Quand finira la semaine

Il y a de ces vers qui continuent à courir par la tête de celui qui n’est même pas poète. Toutes les nuits, à l’insu de son surmoi, l’homme répète en remuant doucement les lèvres, ce même vers qui revient au galop dès qu’il le chasse et qui reste à cheval sur sa mémoire quand il ne le chasse pas.

Quand donc finira la semaine?

Il se le dit et se le redit le jeudi quand il sort les poubelles. Et le samedi lorsque minuit sonne au clocher. Le dimanche matin en enfilant ses chaussettes, il entend sa bouche qui susurre ces mots, toujours les mêmes, qui ramènent ses pensées encore et encore à la même mélopée.
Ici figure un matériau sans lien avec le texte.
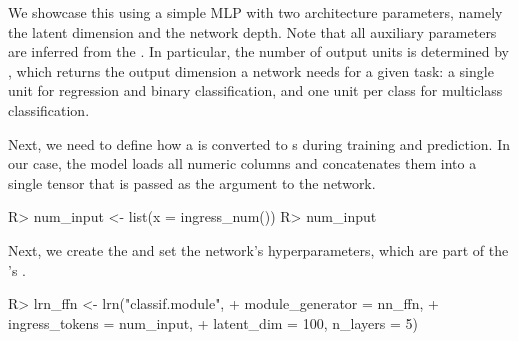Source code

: \documentclass[article,shortnames]{jss}
\theoremstyle{definition}
\renewenvironment{CodeChunk}{\par\addvspace{0.6\baselineskip}\noindent\begin{minipage}{\linewidth}}{\end{minipage}\par\vspace{0.6\baselineskip}}
\begin{document}
We showcase this using a simple MLP with two architecture parameters, namely the latent dimension and the network depth.
Note that all auxiliary parameters are inferred from the .
In particular, the number of output units is determined by , which returns the output dimension a network needs for a given task: a single unit for regression and binary classification, and one unit per class for multiclass classification.

\begin{CodeChunk}
\end{CodeChunk}

Next, we need to define how a  is converted to s during training and prediction.
In our case, the model loads all numeric columns and concatenates them into a single tensor that is passed as the argument  to the network.

\begin{CodeChunk}
\begin{CodeInput}
R> num_input <- list(x = ingress_num())
R> num_input
\end{CodeInput}

\end{CodeChunk}

Next, we create the  and set the network's hyperparameters, which are part of the 's .

\begin{CodeChunk}
\begin{CodeInput}
R> lrn_ffn <- lrn("classif.module",
+    module_generator = nn_ffn,
+    ingress_tokens = num_input,
+    latent_dim = 100, n_layers = 5)
\end{CodeInput}
\end{CodeChunk}
\end{document}
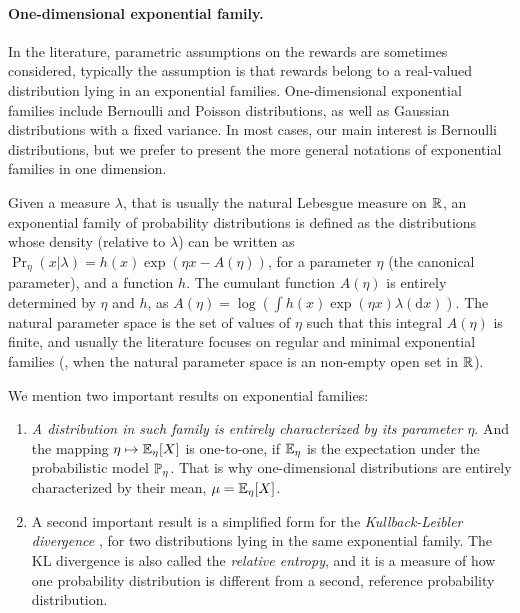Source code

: 
\paragraph{One-dimensional exponential family.}
%

In the literature, parametric assumptions on the rewards are sometimes considered, typically the assumption is that rewards belong to a real-valued distribution lying in an exponential families.
One-dimensional exponential families include Bernoulli and Poisson distributions, as well as Gaussian distributions with a fixed variance.
In most cases, our main interest is Bernoulli distributions, but we prefer to present the more general notations of exponential families in one dimension.

Given a measure $\lambda$, that is usually the natural Lebesgue measure on $\mathbb{R}$, an exponential family of probability distributions is defined as the distributions whose density (relative to $\lambda$) can be written as
$ \Pr_{\eta}(x | \lambda) = h(x) \exp \left( \eta x - A(\eta) \right)$,
for a parameter $\eta$ (the canonical parameter),
and a function $h$.
The cumulant function $A(\eta)$ is entirely determined by $\eta$ and $h$,
as $A(\eta) = \log \left( \int h(x) \exp(\eta x) \lambda(\mathrm{d} x) \right)$.
%
The natural parameter space is the set of values of $\eta$ such that this integral $A(\eta)$ is finite,
and usually the literature focuses on regular and minimal exponential families (\ie, when the natural parameter space is an non-empty open set in $\mathbb{R}$).

We mention two important results on exponential families:

\begin{enumerate}
    \item
    \emph{A distribution in such family is entirely characterized by its parameter $\eta$}.
    And the mapping $\eta \mapsto \mathbb{E}_{\eta}[X]$ is one-to-one,
    if $\mathbb{E}_{\eta}$ is the expectation under the probabilistic model $\mathbb{P}_{\eta}$.
    That is why one-dimensional distributions are entirely characterized by their mean, $\mu = \mathbb{E}_{\eta}[X]$.

    \item
    A second important result is a simplified form for the \emph{Kullback-Leibler divergence} \cite{KullbackLeibler51}, for two distributions lying in the same exponential family.
    The KL divergence is also called the \emph{relative entropy},
    and it is a measure of how one probability distribution is different from a second, reference probability distribution.
\end{enumerate}

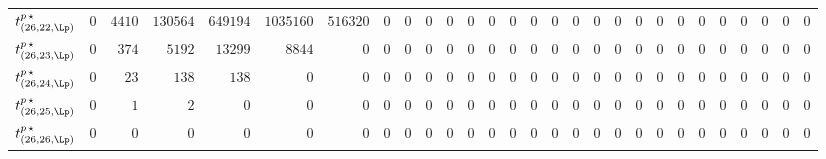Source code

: \begin{tabular}{r|rrrrrrrrrrrrrrrrrrrrrrrrrrr}
  $t^{p \, \star}_{(26,22,\Lp)}$ & $0$ & $4410$ & $130564$ & $649194$ & $1035160$ & $516320$ & $0$ & $0$ & $0$ & $0$ & $0$ & $0$ & $0$ & $0$ & $0$ & $0$ & $0$ & $0$ & $0$ & $0$ & $0$ & $0$ & $0$ & $0$ & $0$ & $0$ & $0$ \\
  $t^{p \, \star}_{(26,23,\Lp)}$ & $0$ & $374$ & $5192$ & $13299$ & $8844$ & $0$ & $0$ & $0$ & $0$ & $0$ & $0$ & $0$ & $0$ & $0$ & $0$ & $0$ & $0$ & $0$ & $0$ & $0$ & $0$ & $0$ & $0$ & $0$ & $0$ & $0$ & $0$ \\
  $t^{p \, \star}_{(26,24,\Lp)}$ & $0$ & $23$ & $138$ & $138$ & $0$ & $0$ & $0$ & $0$ & $0$ & $0$ & $0$ & $0$ & $0$ & $0$ & $0$ & $0$ & $0$ & $0$ & $0$ & $0$ & $0$ & $0$ & $0$ & $0$ & $0$ & $0$ & $0$ \\
  $t^{p \, \star}_{(26,25,\Lp)}$ & $0$ & $1$ & $2$ & $0$ & $0$ & $0$ & $0$ & $0$ & $0$ & $0$ & $0$ & $0$ & $0$ & $0$ & $0$ & $0$ & $0$ & $0$ & $0$ & $0$ & $0$ & $0$ & $0$ & $0$ & $0$ & $0$ & $0$ \\
  $t^{p \, \star}_{(26,26,\Lp)}$ & $0$ & $0$ & $0$ & $0$ & $0$ & $0$ & $0$ & $0$ & $0$ & $0$ & $0$ & $0$ & $0$ & $0$ & $0$ & $0$ & $0$ & $0$ & $0$ & $0$ & $0$ & $0$ & $0$ & $0$ & $0$ & $0$ & $0$ \\
\end{tabular}
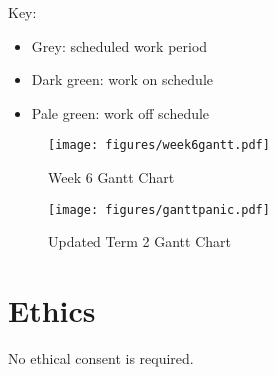 \documentclass{article}
\begin{document}
Key: 
\begin{itemize}
    \item Grey: scheduled work period
    \item Dark green: work on schedule
    \item Pale green: work off schedule
\end{itemize}

\begin{figure}
    \texttt{[image: figures/week6gantt.pdf]}
        \caption{Week 6 Gantt Chart}
        \label{fig:gantt}
\end{figure}

\begin{figure}
    \texttt{[image: figures/ganttpanic.pdf]}
        \caption{Updated Term 2 Gantt Chart}
        \label{fig:gantt}
\end{figure}

\section{Ethics}
No ethical consent is required.



\newpage

\end{document}
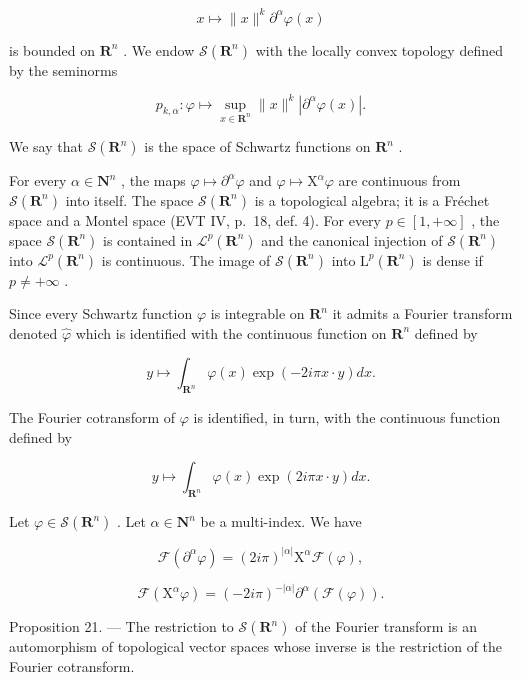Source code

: \[
x \mapsto \| x \| ^ {k} \partial^ {\alpha} \varphi (x)
\]

is bounded on \(\mathbf{R}^{n}\) . We endow \(\mathcal{S}(\mathbf{R}^{n})\) with the locally convex topology defined by the seminorms

\[
p _ {k, \alpha} \colon \varphi \mapsto \sup _ {x \in \mathbf {R} ^ {n}} \| x \| ^ {k} | \partial^ {\alpha} \varphi (x) |.
\]

We say that \(\mathcal{S}(\mathbf{R}^{n})\) is the space of Schwartz functions on \(\mathbf{R}^{n}\) .

For every \(\alpha \in \mathbf{N}^n\) , the maps \(\varphi \mapsto \partial^\alpha \varphi\) and \(\varphi \mapsto \mathrm{X}^\alpha \varphi\) are continuous from \(\mathcal{S}(\mathbf{R}^n)\) into itself. The space \(\mathcal{S}(\mathbf{R}^n)\) is a topological algebra; it is a Fréchet space and a Montel space (EVT IV, p.~18, def. 4). For every \(p \in [1, +\infty]\) , the space \(\mathcal{S}(\mathbf{R}^n)\) is contained in \(\mathcal{L}^p (\mathbf{R}^n)\) and the canonical injection of \(\mathcal{S}(\mathbf{R}^n)\) into \(\mathcal{L}^p (\mathbf{R}^n)\) is continuous. The image of \(\mathcal{S}(\mathbf{R}^n)\) into \(\mathrm{L}^p (\mathbf{R}^n)\) is dense if \(p \neq +\infty\) .

Since every Schwartz function \(\varphi\) is integrable on \(\mathbf{R}^n\) it admits a Fourier transform denoted \(\widehat{\varphi}\) which is identified with the continuous function on \(\mathbf{R}^n\) defined by

\[
y \mapsto \int_ {\mathbf {R} ^ {n}} \varphi (x) \exp (- 2 i \pi x \cdot y) d x.
\]

The Fourier cotransform of \(\varphi\) is identified, in turn, with the continuous function defined by

\[
y \mapsto \int_ {\mathbf {R} ^ {n}} \varphi (x) \exp (2 i \pi x \cdot y) d x.
\]

Let \(\varphi\in\mathcal{S}(\mathbf{R}^{n})\) . Let \(\alpha\in\mathbf{N}^{n}\) be a multi-index. We have

\[
\mathcal {F} (\partial^ {\alpha} \varphi) = (2 i \pi) ^ {| \alpha |} \mathrm{X} ^ {\alpha} \mathcal {F} (\varphi),
\]

\[
\mathcal {F} (\mathrm{X} ^ {\alpha} \varphi) = (- 2 i \pi) ^ {- | \alpha |} \partial^ {\alpha} (\mathcal {F} (\varphi)).
\]

Proposition 21. — The restriction to \(\mathcal{S}(\mathbf{R}^{n})\) of the Fourier transform is an automorphism of topological vector spaces whose inverse is the restriction of the Fourier cotransform.

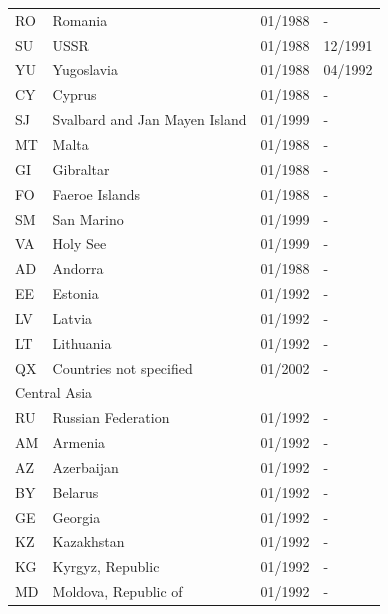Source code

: \begin{small}
\begin{longtable}{p{0.5cm}p{9cm}p{2cm}p{2cm}}
RO	&	Romania	&	01/1988	&	-	\\

SU	&	USSR	&	01/1988	&	12/1991	\\

YU	&	Yugoslavia	&	01/1988	&	04/1992	\\

CY	&	Cyprus	&	01/1988	&	-	\\

SJ	&	Svalbard and Jan Mayen Island	&	01/1999	&	-	\\

MT	&	Malta	&	01/1988	&	-	\\

GI	&	Gibraltar	&	01/1988	&	-	\\

FO	&	Faeroe Islands	&	01/1988	&	-	\\

SM	&	San Marino	&	01/1999	&	-	\\

VA	&	Holy See	&	01/1999	&	-	\\

AD	&	Andorra	&	01/1988	&	-	\\

EE	&	Estonia	&	01/1992	&	-	\\

LV	&	Latvia	&	01/1992	&	-	\\

LT	&	Lithuania	&	01/1992	&	-	\\
QX	&	Countries not specified	&	01/2002	&	-	\\
\midrule
\multicolumn{3}{l}{Central Asia}	&	\\
RU	&	Russian Federation	&	01/1992	&	-	\\

AM	&	Armenia	&	01/1992	&	-	\\

AZ	&	Azerbaijan	&	01/1992	&	-	\\

BY	&	Belarus	&	01/1992	&	-	\\

GE	&	Georgia	&	01/1992	&	-	\\

KZ	&	Kazakhstan	&	01/1992	&	-	\\

KG	&	Kyrgyz, Republic	&	01/1992	&	-	\\

MD	&	Moldova, Republic of	&	01/1992	&	-	\\


\end{longtable}
\end{small}
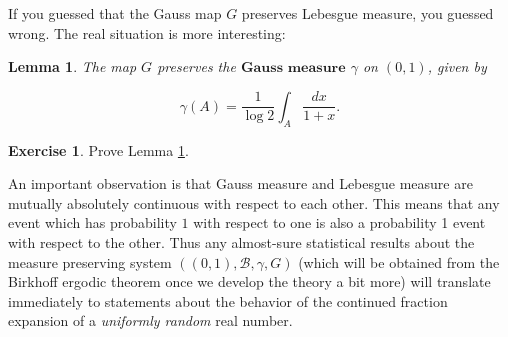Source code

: \documentclass[11pt]{report}
\theoremstyle{plain}
\newtheorem{lem}[thm]{Lemma}
\theoremstyle{definition}
\newtheorem{xexercise}[thm]{Exercise}
\begin{document}
\begin{enumerate}[label=\arabic*.]
If you guessed that the Gauss map $G$ preserves Lebesgue measure, you guessed wrong. The real situation is more interesting:

\begin{lem}
\label{lem-gauss-measure}
The map $G$ preserves the $\textbf{Gauss measure}$ $\gamma$ on $(0,1)$, given by

\[
\gamma(A) = \frac{1}{\log 2} \int_A \frac{dx}{1+x}.
\]

\end{lem}

\begin{xexercise}
Prove Lemma \ref{lem-gauss-measure}.
\end{xexercise}

An important observation is that Gauss measure and Lebesgue measure are mutually absolutely continuous with respect to each other. This means that any event which has probability $1$ with respect to one is also a probability 1 event with respect to the other. Thus any almost-sure statistical results about the measure preserving system $((0,1),\mathcal{B},\gamma,G)$ (which will be obtained from the Birkhoff ergodic theorem once we develop the theory a bit more) will translate immediately to statements about the behavior of the continued fraction expansion of a \emph{uniformly random} real number.


\end{enumerate}
\end{document}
Quand donc finira la semaine?

Le lundi vers six heures, tandis que le soleil descend sur l’asphalte réchauffé, puis le mardi au milieu de la foule à la file devant la caisse du supermarché, il s’impatiente un peu, il sent sa langue se mouiller, et il entend ces mêmes mots gargouiller bas dans son gosier.

Quand donc finira la semaine?

Alors parfois, pour tromper le désespoir, il lève le nez et prononce sans effort à l’adresse des muses la strophe entière que termine ce vers qui l’obsède, et tous les dieux de l’Olympe l’écoutent en souriant, mais aucun n’a pitié de lui.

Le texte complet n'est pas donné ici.